Amazing result: With just k=10 components (33% reduction), error is only ~8%!

This is how JPEG compression works—keep important components, drop noise.

Matrix Factorization: Recommendation Systems

Netflix, Amazon, Spotify all use matrix factorization to recommend items!

The Recommendation Problem

You have a ratings matrix (users × items) with many missing values.
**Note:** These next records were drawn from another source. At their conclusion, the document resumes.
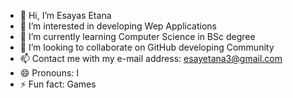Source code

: - 👋 Hi, I’m Esayas Etana
- 👀 I’m interested in developing Wep Applications
- 🌱 I’m currently learning Computer Science in BSc degree
- 💞️ I’m looking to collaborate on GitHub developing Community
- 📫 Contact me with my e-mail address: esayetana3@gmail.com
- 😄 Pronouns: I
- ⚡ Fun fact: Games

<!---
esayasetana/esayasetana is a ✨ special ✨ repository because its `README.md` (this file) appears on your GitHub profile.
You can click the Preview link to take a look at your changes.
--->
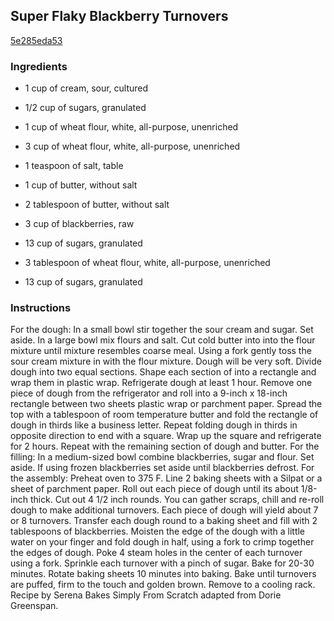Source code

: ## Super Flaky Blackberry Turnovers

[5e285eda53](http://tastykitchen.com/recipes/desserts/super-flaky-blackberry-turnovers/)

### Ingredients

 - 1 cup of cream, sour, cultured

 - 1/2 cup of sugars, granulated

 - 1 cup of wheat flour, white, all-purpose, unenriched

 - 3 cup of wheat flour, white, all-purpose, unenriched

 - 1 teaspoon of salt, table

 - 1 cup of butter, without salt

 - 2 tablespoon of butter, without salt

 - 3 cup of blackberries, raw

 - 13 cup of sugars, granulated

 - 3 tablespoon of wheat flour, white, all-purpose, unenriched

 - 13 cup of sugars, granulated

### Instructions

For the dough: In a small bowl stir together the sour cream and sugar. Set aside. In a large bowl mix flours and salt. Cut cold butter into into the flour mixture until mixture resembles coarse meal. Using a fork gently toss the sour cream mixture in with the flour mixture. Dough will be very soft. Divide dough into two equal sections. Shape each section of into a rectangle and wrap them in plastic wrap. Refrigerate dough at least 1 hour. Remove one piece of dough from the refrigerator and roll into a 9-inch x 18-inch rectangle between two sheets plastic wrap or parchment paper. Spread the top with a tablespoon of room temperature butter and fold the rectangle of dough in thirds like a business letter. Repeat folding dough in thirds in opposite direction to end with a square. Wrap up the square and refrigerate for 2 hours. Repeat with the remaining section of dough and butter. For the filling: In a medium-sized bowl combine blackberries, sugar and flour. Set aside. If using frozen blackberries set aside until blackberries defrost. For the assembly: Preheat oven to 375 F. Line 2 baking sheets with a Silpat or a sheet of parchment paper. Roll out each piece of dough until its about 1/8-inch thick. Cut out 4 1/2 inch rounds. You can gather scraps, chill and re-roll dough to make additional turnovers. Each piece of dough will yield about 7 or 8 turnovers. Transfer each dough round to a baking sheet and fill with 2 tablespoons of blackberries. Moisten the edge of the dough with a little water on your finger and fold dough in half, using a fork to crimp together the edges of dough. Poke 4 steam holes in the center of each turnover using a fork. Sprinkle each turnover with a pinch of sugar. Bake for 20-30 minutes. Rotate baking sheets 10 minutes into baking. Bake until turnovers are puffed, firm to the touch and golden brown. Remove to a cooling rack. Recipe by Serena Bakes Simply From Scratch adapted from Dorie Greenspan.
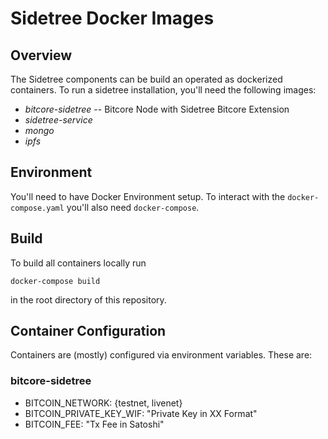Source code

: ﻿# Sidetree Docker Images

## Overview
The Sidetree components can be build an operated as dockerized containers. To run a sidetree installation, you'll need the following images:

- *bitcore-sidetree* -- Bitcore Node with Sidetree Bitcore Extension
- *sidetree-service*
- *mongo*
- *ipfs*

## Environment
You'll need to have Docker Environment setup. To interact with the `docker-compose.yaml` you'll also need `docker-compose`. 

## Build

To build all containers locally run

    docker-compose build
    
in the root directory of this repository.

## Container Configuration
Containers are (mostly) configured via environment variables. These are:

### bitcore-sidetree
- BITCOIN_NETWORK: {testnet, livenet}
- BITCOIN_PRIVATE_KEY_WIF: "Private Key in XX Format"
- BITCOIN_FEE: "Tx Fee in Satoshi"

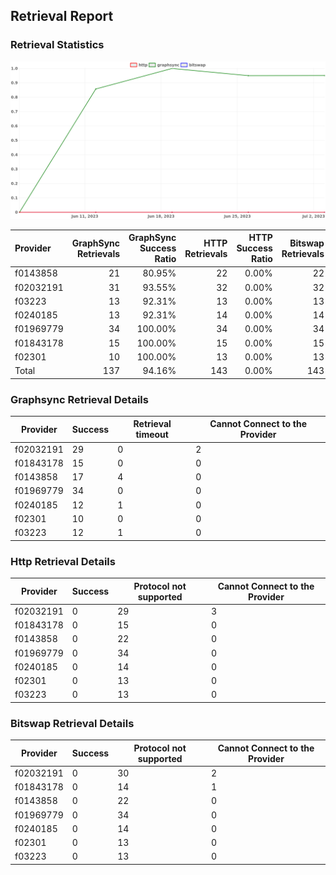 ## Retrieval Report
### Retrieval Statistics
<img src="https://raw.githubusercontent.com/data-preservation-programs/filplus-checker-assets/main/filecoin-project/filecoin-plus-large-datasets/issues/2021/1688523208414.png"/>

| Provider  | GraphSync Retrievals | GraphSync Success Ratio | HTTP Retrievals | HTTP Success Ratio | Bitswap Retrievals | Bitswap Success Ratio |
| :-------- | -------------------: | ----------------------: | --------------: | -----------------: | -----------------: | --------------------: |
| f0143858  |                   21 |                  80.95% |              22 |              0.00% |                 22 |                 0.00% |
| f02032191 |                   31 |                  93.55% |              32 |              0.00% |                 32 |                 0.00% |
| f03223    |                   13 |                  92.31% |              13 |              0.00% |                 13 |                 0.00% |
| f0240185  |                   13 |                  92.31% |              14 |              0.00% |                 14 |                 0.00% |
| f01969779 |                   34 |                 100.00% |              34 |              0.00% |                 34 |                 0.00% |
| f01843178 |                   15 |                 100.00% |              15 |              0.00% |                 15 |                 0.00% |
| f02301    |                   10 |                 100.00% |              13 |              0.00% |                 13 |                 0.00% |
| Total     |                  137 |                  94.16% |             143 |              0.00% |                143 |                 0.00% |

### Graphsync Retrieval Details
| Provider  | Success | Retrieval timeout | Cannot Connect to the Provider |
| --------- | ------- | ----------------- | ------------------------------ |
| f02032191 | 29      | 0                 | 2                              |
| f01843178 | 15      | 0                 | 0                              |
| f0143858  | 17      | 4                 | 0                              |
| f01969779 | 34      | 0                 | 0                              |
| f0240185  | 12      | 1                 | 0                              |
| f02301    | 10      | 0                 | 0                              |
| f03223    | 12      | 1                 | 0                              |

### Http Retrieval Details
| Provider  | Success | Protocol not supported | Cannot Connect to the Provider |
| --------- | ------- | ---------------------- | ------------------------------ |
| f02032191 | 0       | 29                     | 3                              |
| f01843178 | 0       | 15                     | 0                              |
| f0143858  | 0       | 22                     | 0                              |
| f01969779 | 0       | 34                     | 0                              |
| f0240185  | 0       | 14                     | 0                              |
| f02301    | 0       | 13                     | 0                              |
| f03223    | 0       | 13                     | 0                              |

### Bitswap Retrieval Details
| Provider  | Success | Protocol not supported | Cannot Connect to the Provider |
| --------- | ------- | ---------------------- | ------------------------------ |
| f02032191 | 0       | 30                     | 2                              |
| f01843178 | 0       | 14                     | 1                              |
| f0143858  | 0       | 22                     | 0                              |
| f01969779 | 0       | 34                     | 0                              |
| f0240185  | 0       | 14                     | 0                              |
| f02301    | 0       | 13                     | 0                              |
| f03223    | 0       | 13                     | 0                              |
Goal: Predict missing ratings.

Solution: Factor the matrix into User Features × Item Features

# User-item rating matrix (0 = not rated)
ratings = np.array([
    [5, 4, 0, 0, 1, 0],  # User 1
    [4, 0, 0, 0, 1, 0],  # User 2
    [0, 0, 5, 4, 0, 0],  # User 3
    [0, 0, 4, 5, 0, 1],  # User 4
    [0, 1, 0, 0, 4, 5]   # User 5
])

print("Original ratings (5 users × 6 items):")
print(ratings)
print("(0 = not rated)")

# Replace 0s with mean for SVD
mask = ratings > 0
mean_rating = ratings[mask].mean()
ratings_filled = ratings.copy()
ratings_filled[ratings_filled == 0] = mean_rating

print(f"\nMean rating: {mean_rating:.2f}")

# Perform SVD
U, s, Vt = np.linalg.svd(ratings_filled, full_matrices=False)
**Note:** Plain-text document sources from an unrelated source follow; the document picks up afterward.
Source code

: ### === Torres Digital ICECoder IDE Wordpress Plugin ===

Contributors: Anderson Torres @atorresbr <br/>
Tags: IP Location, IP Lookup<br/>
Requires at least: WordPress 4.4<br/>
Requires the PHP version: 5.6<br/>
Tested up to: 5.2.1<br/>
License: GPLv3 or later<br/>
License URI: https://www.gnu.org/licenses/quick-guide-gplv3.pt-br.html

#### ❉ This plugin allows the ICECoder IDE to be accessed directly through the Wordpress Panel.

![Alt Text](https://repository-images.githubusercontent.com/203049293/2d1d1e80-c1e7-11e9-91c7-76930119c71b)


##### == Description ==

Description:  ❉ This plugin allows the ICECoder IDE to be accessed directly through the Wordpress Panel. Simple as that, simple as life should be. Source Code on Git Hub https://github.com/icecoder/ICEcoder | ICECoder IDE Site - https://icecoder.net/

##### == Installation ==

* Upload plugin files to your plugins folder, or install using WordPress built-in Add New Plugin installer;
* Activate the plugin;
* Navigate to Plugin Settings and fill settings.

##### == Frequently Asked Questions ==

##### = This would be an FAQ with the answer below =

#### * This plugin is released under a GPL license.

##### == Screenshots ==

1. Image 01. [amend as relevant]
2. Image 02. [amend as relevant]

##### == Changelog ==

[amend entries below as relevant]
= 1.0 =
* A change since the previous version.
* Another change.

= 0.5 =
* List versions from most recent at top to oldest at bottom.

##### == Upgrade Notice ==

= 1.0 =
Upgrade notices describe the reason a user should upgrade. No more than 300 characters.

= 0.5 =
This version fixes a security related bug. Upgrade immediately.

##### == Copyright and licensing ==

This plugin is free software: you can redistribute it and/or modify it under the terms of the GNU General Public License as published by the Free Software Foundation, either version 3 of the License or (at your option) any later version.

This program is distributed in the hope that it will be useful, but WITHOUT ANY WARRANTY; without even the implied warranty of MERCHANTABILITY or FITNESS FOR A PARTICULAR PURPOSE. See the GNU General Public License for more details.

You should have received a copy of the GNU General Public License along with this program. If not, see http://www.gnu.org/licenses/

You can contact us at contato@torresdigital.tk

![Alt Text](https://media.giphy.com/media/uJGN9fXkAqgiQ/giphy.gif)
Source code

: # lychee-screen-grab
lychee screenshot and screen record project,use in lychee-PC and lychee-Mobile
# Keep only k=2 latent factors
k = 2
U_k = U[:, :k]
s_k = s[:k]
Vt_k = Vt[:k, :]

# Reconstruct ratings
ratings_predicted = U_k @ np.diag(s_k) @ Vt_k

print(f"\nReduced to {k} latent factors")
print("Predicted ratings:")
print(np.round(ratings_predicted, 2))

# Example predictions for unrated items
print("\nPredictions for originally unrated items:")
print(f"User 1, Item 3: {ratings_predicted[0, 2]:.2f}")
print(f"User 3, Item 1: {ratings_predicted[2, 0]:.2f}")

How it works:

U represents user preferences (e.g., likes action vs romance)
Vt represents item characteristics (e.g., is action vs romance)
Their product predicts how much user i will like item j!
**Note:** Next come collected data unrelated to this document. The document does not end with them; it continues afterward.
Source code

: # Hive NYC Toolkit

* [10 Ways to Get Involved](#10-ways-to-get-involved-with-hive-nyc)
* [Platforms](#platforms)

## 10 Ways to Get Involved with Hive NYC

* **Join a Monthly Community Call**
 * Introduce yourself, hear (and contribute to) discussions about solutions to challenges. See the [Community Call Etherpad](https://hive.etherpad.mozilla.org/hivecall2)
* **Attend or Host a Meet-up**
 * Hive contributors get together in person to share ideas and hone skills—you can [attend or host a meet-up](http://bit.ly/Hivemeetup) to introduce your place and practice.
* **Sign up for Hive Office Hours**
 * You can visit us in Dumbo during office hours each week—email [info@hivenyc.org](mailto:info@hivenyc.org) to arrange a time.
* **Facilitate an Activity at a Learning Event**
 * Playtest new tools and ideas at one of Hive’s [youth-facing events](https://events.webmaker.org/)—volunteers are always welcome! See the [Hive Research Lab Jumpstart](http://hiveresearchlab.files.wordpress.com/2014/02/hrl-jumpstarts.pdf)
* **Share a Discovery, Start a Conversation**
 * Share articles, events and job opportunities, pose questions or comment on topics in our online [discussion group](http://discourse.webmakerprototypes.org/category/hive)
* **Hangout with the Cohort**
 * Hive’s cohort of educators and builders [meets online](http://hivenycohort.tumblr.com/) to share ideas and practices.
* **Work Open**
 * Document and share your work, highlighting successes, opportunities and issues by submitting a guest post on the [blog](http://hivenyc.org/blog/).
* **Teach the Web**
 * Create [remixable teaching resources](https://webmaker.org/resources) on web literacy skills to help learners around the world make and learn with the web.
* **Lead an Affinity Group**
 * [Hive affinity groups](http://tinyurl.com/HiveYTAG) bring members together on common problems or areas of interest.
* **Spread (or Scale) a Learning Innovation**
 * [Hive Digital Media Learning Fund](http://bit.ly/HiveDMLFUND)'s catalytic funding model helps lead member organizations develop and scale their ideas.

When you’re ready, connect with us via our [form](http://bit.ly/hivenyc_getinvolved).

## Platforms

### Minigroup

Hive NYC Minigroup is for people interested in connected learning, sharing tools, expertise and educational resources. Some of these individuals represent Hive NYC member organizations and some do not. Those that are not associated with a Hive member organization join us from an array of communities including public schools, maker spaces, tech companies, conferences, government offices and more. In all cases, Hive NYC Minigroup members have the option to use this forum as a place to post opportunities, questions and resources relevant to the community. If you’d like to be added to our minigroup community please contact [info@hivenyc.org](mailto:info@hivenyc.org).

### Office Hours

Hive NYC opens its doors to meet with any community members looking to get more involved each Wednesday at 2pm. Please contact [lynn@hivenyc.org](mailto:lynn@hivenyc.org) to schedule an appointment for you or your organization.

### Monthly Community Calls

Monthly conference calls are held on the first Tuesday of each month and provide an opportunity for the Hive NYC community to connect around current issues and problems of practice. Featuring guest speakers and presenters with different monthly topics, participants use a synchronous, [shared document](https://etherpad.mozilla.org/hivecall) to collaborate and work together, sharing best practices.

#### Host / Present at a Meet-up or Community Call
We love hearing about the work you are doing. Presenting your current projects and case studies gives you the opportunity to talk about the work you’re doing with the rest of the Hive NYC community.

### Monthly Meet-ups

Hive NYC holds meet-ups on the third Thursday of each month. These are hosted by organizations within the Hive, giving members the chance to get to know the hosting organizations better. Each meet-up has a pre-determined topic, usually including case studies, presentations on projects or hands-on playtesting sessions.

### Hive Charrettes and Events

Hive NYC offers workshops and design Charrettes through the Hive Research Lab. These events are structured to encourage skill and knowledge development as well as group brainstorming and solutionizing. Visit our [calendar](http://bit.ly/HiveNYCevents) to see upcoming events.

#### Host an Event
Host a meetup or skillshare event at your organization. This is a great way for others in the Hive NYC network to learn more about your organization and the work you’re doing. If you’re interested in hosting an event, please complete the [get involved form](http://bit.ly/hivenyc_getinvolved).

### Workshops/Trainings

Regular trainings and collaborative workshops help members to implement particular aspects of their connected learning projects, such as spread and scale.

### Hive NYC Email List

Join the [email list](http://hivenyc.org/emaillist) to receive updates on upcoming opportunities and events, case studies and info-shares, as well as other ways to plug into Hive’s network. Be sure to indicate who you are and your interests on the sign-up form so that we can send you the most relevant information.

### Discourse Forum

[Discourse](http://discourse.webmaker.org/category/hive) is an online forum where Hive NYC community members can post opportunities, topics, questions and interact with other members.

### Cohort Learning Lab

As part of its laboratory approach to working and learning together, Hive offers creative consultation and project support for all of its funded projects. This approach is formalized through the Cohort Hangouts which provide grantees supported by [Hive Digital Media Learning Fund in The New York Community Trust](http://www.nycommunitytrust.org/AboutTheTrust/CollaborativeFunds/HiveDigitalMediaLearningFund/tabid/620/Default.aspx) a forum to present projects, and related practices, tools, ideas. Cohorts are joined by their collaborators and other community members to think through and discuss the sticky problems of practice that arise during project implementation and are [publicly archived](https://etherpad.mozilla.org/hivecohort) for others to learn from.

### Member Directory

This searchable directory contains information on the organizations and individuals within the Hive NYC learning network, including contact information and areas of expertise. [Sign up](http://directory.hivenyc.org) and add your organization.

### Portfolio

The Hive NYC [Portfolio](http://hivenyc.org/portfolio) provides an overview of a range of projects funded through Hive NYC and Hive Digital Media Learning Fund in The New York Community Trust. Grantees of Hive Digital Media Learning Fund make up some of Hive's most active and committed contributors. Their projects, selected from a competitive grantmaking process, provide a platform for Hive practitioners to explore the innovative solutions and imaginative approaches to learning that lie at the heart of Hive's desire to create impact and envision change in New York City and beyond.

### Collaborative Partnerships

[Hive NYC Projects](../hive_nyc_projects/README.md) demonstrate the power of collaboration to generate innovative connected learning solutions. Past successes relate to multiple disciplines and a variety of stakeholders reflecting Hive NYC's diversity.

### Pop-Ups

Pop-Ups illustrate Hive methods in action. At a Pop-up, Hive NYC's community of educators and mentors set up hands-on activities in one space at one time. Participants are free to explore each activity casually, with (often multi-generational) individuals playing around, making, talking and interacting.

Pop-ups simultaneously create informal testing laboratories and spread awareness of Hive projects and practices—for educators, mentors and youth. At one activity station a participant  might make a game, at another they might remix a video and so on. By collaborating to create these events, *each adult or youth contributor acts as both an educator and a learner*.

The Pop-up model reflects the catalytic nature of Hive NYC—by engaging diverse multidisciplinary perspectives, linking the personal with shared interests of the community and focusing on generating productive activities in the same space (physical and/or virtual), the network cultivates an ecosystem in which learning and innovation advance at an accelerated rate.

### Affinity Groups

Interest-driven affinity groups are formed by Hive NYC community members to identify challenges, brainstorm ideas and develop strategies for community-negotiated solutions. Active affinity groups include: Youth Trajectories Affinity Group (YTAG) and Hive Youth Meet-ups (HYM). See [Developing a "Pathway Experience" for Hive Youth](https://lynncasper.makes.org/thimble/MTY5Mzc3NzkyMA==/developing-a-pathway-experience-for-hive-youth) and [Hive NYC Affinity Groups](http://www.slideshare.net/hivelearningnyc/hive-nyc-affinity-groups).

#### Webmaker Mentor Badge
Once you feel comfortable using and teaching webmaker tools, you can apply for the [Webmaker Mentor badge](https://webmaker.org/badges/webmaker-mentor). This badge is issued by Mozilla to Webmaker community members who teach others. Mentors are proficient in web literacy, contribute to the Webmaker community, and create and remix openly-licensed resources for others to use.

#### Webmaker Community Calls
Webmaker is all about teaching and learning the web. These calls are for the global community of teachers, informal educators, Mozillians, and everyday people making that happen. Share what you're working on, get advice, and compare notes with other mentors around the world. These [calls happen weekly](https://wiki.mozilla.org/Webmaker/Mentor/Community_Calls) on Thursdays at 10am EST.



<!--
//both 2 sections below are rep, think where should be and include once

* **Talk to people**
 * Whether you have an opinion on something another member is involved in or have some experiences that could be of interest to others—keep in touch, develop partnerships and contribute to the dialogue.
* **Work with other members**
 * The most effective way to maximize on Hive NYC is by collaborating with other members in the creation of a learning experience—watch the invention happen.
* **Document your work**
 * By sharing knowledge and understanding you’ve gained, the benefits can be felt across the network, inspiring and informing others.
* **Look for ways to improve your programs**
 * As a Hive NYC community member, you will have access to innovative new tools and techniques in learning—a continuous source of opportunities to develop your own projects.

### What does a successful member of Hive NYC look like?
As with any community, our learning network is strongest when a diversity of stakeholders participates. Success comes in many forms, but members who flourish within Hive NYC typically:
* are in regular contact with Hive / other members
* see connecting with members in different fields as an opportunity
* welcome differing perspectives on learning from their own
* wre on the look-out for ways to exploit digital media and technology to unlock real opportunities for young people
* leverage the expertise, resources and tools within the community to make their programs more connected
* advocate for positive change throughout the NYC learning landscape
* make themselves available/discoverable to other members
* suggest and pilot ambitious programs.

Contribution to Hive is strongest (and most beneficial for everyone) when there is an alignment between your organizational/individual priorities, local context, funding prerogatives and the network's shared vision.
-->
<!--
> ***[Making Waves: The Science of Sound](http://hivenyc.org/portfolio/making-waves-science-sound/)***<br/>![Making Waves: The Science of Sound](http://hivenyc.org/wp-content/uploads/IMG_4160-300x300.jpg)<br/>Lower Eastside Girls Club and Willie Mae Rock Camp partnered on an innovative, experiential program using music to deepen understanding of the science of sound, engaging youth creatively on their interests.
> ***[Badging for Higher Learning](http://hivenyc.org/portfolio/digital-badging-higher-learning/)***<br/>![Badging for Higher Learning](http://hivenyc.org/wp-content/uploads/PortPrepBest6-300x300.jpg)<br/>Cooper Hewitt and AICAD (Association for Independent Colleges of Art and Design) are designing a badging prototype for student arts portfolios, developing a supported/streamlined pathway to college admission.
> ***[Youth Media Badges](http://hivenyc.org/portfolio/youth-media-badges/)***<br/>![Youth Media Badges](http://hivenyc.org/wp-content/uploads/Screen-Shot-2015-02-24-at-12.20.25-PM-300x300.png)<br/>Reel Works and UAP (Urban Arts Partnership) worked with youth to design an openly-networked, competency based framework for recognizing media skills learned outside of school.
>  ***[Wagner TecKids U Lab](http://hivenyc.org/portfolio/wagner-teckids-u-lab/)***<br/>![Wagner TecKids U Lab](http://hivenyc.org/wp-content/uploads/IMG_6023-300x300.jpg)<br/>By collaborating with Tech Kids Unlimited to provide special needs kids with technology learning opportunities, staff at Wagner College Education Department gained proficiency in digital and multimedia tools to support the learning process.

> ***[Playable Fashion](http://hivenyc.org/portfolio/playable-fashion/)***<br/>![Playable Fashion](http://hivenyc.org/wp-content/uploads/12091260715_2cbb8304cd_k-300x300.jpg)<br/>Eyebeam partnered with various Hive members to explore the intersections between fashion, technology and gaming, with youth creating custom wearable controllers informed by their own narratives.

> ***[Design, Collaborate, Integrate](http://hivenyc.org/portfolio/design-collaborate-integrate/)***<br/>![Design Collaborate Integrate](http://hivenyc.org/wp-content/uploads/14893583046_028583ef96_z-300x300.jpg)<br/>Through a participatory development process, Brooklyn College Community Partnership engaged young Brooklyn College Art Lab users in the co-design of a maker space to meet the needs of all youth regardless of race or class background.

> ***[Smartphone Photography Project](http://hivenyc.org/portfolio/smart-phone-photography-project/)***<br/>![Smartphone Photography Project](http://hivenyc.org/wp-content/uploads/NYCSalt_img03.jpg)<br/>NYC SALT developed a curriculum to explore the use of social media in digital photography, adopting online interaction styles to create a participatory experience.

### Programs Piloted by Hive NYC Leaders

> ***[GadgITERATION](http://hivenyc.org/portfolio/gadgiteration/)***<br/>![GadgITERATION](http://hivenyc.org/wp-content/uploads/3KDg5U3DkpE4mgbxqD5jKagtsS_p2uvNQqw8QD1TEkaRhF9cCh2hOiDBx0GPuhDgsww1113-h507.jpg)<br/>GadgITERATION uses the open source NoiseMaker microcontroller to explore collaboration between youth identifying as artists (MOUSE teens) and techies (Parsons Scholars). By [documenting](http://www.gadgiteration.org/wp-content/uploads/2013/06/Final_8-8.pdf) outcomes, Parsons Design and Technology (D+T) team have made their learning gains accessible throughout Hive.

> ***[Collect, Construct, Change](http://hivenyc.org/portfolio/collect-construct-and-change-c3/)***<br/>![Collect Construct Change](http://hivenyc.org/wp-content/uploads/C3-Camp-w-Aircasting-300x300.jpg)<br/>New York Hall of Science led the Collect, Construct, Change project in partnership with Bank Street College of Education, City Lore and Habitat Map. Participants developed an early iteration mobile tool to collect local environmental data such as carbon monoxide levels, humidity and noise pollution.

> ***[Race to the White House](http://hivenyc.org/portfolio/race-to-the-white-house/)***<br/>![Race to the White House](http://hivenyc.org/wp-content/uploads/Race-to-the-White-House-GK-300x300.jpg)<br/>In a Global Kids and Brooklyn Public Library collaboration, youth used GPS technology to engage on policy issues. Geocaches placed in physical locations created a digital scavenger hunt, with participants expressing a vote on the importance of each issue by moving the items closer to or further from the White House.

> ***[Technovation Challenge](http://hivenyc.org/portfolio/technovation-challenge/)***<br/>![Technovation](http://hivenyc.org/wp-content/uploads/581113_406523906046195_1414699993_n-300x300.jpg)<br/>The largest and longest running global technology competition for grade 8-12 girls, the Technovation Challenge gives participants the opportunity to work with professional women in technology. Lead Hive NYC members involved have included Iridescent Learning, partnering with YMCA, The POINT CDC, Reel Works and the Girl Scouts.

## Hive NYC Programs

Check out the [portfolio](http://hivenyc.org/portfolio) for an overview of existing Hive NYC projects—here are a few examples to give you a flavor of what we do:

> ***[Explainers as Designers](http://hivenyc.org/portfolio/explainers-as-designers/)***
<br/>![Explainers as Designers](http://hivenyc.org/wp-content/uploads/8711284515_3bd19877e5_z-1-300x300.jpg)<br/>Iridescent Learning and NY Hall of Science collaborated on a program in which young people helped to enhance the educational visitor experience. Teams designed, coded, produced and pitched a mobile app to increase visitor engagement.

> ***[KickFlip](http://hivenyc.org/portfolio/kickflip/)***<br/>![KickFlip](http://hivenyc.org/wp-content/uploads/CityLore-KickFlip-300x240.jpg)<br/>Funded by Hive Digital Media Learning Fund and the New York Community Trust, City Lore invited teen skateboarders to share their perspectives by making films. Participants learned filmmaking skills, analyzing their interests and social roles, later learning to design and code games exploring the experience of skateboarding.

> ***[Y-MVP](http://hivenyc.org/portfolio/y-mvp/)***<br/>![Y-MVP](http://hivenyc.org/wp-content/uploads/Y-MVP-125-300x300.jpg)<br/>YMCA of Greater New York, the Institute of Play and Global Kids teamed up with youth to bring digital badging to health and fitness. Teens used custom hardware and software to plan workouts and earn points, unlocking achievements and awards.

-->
Optimization with Linear Algebra: Gradient Descent

Machine learning training uses gradient descent, which relies on linear algebra.

Linear Regression with Gradient Descent

# Generate synthetic data
np.random.seed(42)
n_samples = 20
X = np.linspace(0, 5, n_samples).reshape(-1, 1)
X_with_bias = np.c_[np.ones(n_samples), X]  # Add bias column

# True relationship: y = 3 + 2x + noise
true_params = np.array([3, 2])
y = X_with_bias @ true_params + np.random.randn(n_samples) * 0.5

print(f"Dataset: {n_samples} samples")
print(f"True parameters: intercept={true_params[0]}, slope={true_params[1]}")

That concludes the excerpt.